4月は、久々に開催される「カラオケキング」というオンラインカラオケ大会に参加しました。4月大会の審査委員長は、TKGオンラインでおなじみの唯野奈津実さんでした。そして、唯野さんが課題曲部門の課題曲に指定したのが、五木ひろしさんの「山河」でした。
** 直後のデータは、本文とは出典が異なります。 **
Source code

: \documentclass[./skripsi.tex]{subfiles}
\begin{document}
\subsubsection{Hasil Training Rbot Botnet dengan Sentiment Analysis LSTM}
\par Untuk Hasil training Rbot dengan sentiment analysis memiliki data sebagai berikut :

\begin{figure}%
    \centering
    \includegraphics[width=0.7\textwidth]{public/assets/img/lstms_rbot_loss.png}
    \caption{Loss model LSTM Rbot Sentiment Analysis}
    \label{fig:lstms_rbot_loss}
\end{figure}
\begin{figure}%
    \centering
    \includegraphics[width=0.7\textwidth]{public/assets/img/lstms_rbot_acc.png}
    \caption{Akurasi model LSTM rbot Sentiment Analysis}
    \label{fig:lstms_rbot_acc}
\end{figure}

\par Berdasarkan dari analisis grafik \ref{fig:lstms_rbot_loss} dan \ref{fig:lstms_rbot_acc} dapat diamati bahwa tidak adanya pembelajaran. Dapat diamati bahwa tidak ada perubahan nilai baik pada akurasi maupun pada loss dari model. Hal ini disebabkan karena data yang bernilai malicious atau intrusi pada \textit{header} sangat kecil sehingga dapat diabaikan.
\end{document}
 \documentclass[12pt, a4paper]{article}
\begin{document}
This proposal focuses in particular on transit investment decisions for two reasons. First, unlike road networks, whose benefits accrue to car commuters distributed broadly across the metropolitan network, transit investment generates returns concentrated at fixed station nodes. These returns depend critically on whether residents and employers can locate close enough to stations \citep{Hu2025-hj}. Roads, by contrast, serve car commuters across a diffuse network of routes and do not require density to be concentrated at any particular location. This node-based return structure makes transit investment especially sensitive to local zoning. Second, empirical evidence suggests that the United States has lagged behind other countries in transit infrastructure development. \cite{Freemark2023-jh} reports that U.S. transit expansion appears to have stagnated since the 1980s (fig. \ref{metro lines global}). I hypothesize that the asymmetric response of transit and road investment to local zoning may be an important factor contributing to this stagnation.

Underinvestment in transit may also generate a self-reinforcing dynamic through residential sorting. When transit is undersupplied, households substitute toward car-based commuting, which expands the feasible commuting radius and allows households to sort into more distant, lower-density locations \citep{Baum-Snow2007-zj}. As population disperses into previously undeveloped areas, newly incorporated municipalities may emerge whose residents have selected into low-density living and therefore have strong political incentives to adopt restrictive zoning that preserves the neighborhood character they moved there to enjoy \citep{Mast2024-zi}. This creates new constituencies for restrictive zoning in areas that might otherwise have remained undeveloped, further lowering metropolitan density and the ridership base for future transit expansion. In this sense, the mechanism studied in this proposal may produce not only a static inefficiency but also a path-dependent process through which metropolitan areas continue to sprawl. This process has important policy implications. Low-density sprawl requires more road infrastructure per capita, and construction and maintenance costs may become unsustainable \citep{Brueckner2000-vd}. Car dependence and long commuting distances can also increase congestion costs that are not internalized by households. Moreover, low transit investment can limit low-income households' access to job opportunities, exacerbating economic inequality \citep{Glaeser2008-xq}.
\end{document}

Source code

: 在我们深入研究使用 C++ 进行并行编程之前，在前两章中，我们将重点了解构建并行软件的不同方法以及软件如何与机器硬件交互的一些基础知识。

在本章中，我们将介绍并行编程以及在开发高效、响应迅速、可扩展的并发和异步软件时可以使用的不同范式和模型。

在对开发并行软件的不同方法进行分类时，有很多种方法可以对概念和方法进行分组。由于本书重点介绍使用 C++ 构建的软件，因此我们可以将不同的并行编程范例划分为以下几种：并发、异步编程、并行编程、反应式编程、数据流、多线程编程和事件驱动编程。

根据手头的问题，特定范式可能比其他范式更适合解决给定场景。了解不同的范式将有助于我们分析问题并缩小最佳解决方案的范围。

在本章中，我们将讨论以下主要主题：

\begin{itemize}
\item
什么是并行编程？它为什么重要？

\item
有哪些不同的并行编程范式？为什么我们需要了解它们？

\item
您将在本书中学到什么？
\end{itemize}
この作品は2000年4月26日に五木さんのシングルとして発売されました。作詞は小椋佳さん、作曲は堀内孝雄さん、編曲は川村栄二さんです。人生を山と河に例えた、スケールの大きな楽曲です。五木さんはこの年の第51回NHK紅白歌合戦の大トリでこの曲を歌唱されました。そして、小椋さん、堀内さんも後にセルフカバーを出されました。
カラオケ大会でも「山河」を歌う方はいらっしゃいますが、オリジナルの五木さんのイメージが強すぎて、僕は今まで歌ったことがありませんでした。今回の課題曲部門では五木さん、小椋さん、堀内さんのどのバージョンを選んでもOKとのことでした。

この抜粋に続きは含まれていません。